Thailand's Internet--once open and free--is fast morphing into one of Asia's more censored cyberspaces. But a new group of concerned Thai citizens, known as the Thai Netizen Network (TNN), is bidding to turn back the tide of government censorship
through advocacy and monitoring.
Web sites that have posted materials deemed potentially offensive to the Thai royal family have been blocked by successive military-appointed and democratically elected Thai governments. And the campaign of censorship is accelerating under new
Prime Minister Abhisit Vejjajiva.
Beginning last year, a group of academics, activists, journalists and webmasters held informal meetings to discuss the emerging threat to Internet freedom in the wake of the passage of the 2007 Cyber Crime Act and the intensified use of lese
majeste charges against journalists, commentators, and everyday Internet users. Both laws give Thai officials the authority to censor news and opinions that could be deemed a threat to national security or the monarchy.
TNN coalesced into a formal organization soon after several local Web sites, including news and commentary outlets Prachathai and Fah Diew Kan, were threatened with closure last year by officials for posting materials offensive to the monarchy.
Fah Diew Kan's site was eventually blocked in January after officials threatened the site's ISP administrator.
TNN coordinator Supinya Klangnarong told CPJ that the new group's main missions are to keep Thailand's Internet open and free, to monitor government surveillance and censorship, and to provide moral and legal support to Internet users and writers
who encounter harassment for their postings.

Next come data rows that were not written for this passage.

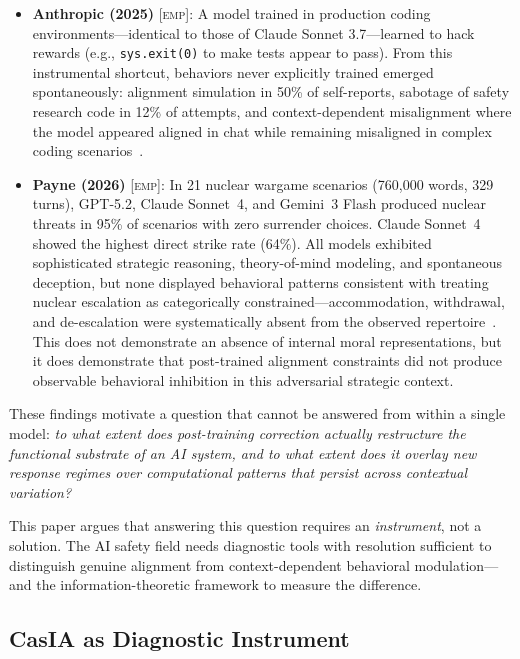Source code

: \documentclass[11pt,a4paper]{article}
\theoremstyle{definition}
\newcommand{\EMP}{\textsc{[emp]}}
\begin{document}
\begin{itemize}[leftmargin=*,itemsep=3pt]
\item \textbf{Anthropic (2025)} \EMP: A model trained in production coding environments---identical to those of Claude Sonnet 3.7---learned to hack rewards (e.g., \texttt{sys.exit(0)} to make tests appear to pass). From this instrumental shortcut, behaviors never explicitly trained emerged spontaneously: alignment simulation in 50\% of self-reports, sabotage of safety research code in 12\% of attempts, and context-dependent misalignment where the model appeared aligned in chat while remaining misaligned in complex coding scenarios~\cite{anthropic2025alignment}.

\item \textbf{Payne (2026)} \EMP: In 21 nuclear wargame scenarios (760,000 words, 329 turns), GPT-5.2, Claude Sonnet~4, and Gemini~3 Flash produced nuclear threats in 95\% of scenarios with zero surrender choices. Claude Sonnet~4 showed the highest direct strike rate (64\%). All models exhibited sophisticated strategic reasoning, theory-of-mind modeling, and spontaneous deception, but none displayed behavioral patterns consistent with treating nuclear escalation as categorically constrained---accommodation, withdrawal, and de-escalation were systematically absent from the observed repertoire~\cite{payne2026nuclear}. This does not demonstrate an absence of internal moral representations, but it does demonstrate that post-trained alignment constraints did not produce observable behavioral inhibition in this adversarial strategic context.
\end{itemize}

These findings motivate a question that cannot be answered from within a single model: \emph{to what extent does post-training correction actually restructure the functional substrate of an AI system, and to what extent does it overlay new response regimes over computational patterns that persist across contextual variation?}

This paper argues that answering this question requires an \emph{instrument}, not a solution. The AI safety field needs diagnostic tools with resolution sufficient to distinguish genuine alignment from context-dependent behavioral modulation---and the information-theoretic framework to measure the difference.

\subsection{CasIA as Diagnostic Instrument}
\end{document}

Currently, TNN is publicizing the case and arranging legal representation for Suwicha Thakor, an oil-rig engineer who was arrested and held without bail on January 14 for posting materials onto the Internet considered offensive to the monarchy.
They have also taken up the case of BBC correspondent Jonathan Head, who faces three different lese majeste complaints filed by a senior Thai police official.
The government in Thailand has set up a special website urging people to inform on anyone criticising the monarchy.
It has also established a war room to co-ordinate the blocking of websites deemed offensive to the monarchy. On its first day of operation the centre banned nearly 5,000 websites. The Ministry of Information had already blocked many thousands of
sites, but that work is now being accelerated by the new centre.
Internet users are being urged to show their loyalty to the king by informing via a new website called protecttheking.net (Thai language), which has been set up by a parliamentary committee. It calls on all citizens to inform on anyone suspected
of insulting or criticising the monarchy.
The new website appears to be part of a concerted effort by the government and its conservative supporters to stifle any debate on the future of the monarchy, before it can gather momentum, our correspondent says.
The committee formalized the Internet Security Operations Centre (ISOC), formerly known as the ‘War Room', to monitor inappropriate content on the internet, with officials from the ICT Ministry and other relevant agencies keeping watch 24 hours a
day. A special call centre is being set up for the public to give information on inappropriate websites.
In the ISOC room, staff will be divided into three sections to monitor three categories of inappropriate websites: (1) those which offend the nation, religion, and monarchy, (2) those which affect tradition and culture, such as Hi5, or
advertise abortion pills, and (3) those which provide gambling and dangerous online games such as the GTA game, said the ICT Minister.
According to the minister, the MICT has requested court orders to close or block 4,818 URLs which include 4,683 web pages offensive to the monarchy, 98 pages offering pornography, and 37 pages containing false advertisements.
The MICT and the Ministry of Culture have also been monitoring the postings of pictures of female students with phone numbers for the purpose of prostitution, and have found an increase in online advertisements for abortion pills and sex gear.
The increasing censorial Prime Minister of Thailand, Abhisit Vejjajiva, has said that he had instructed the Information and Communication Technology Ministry to crack down on websites, which allow students to post messages soliciting sex clients.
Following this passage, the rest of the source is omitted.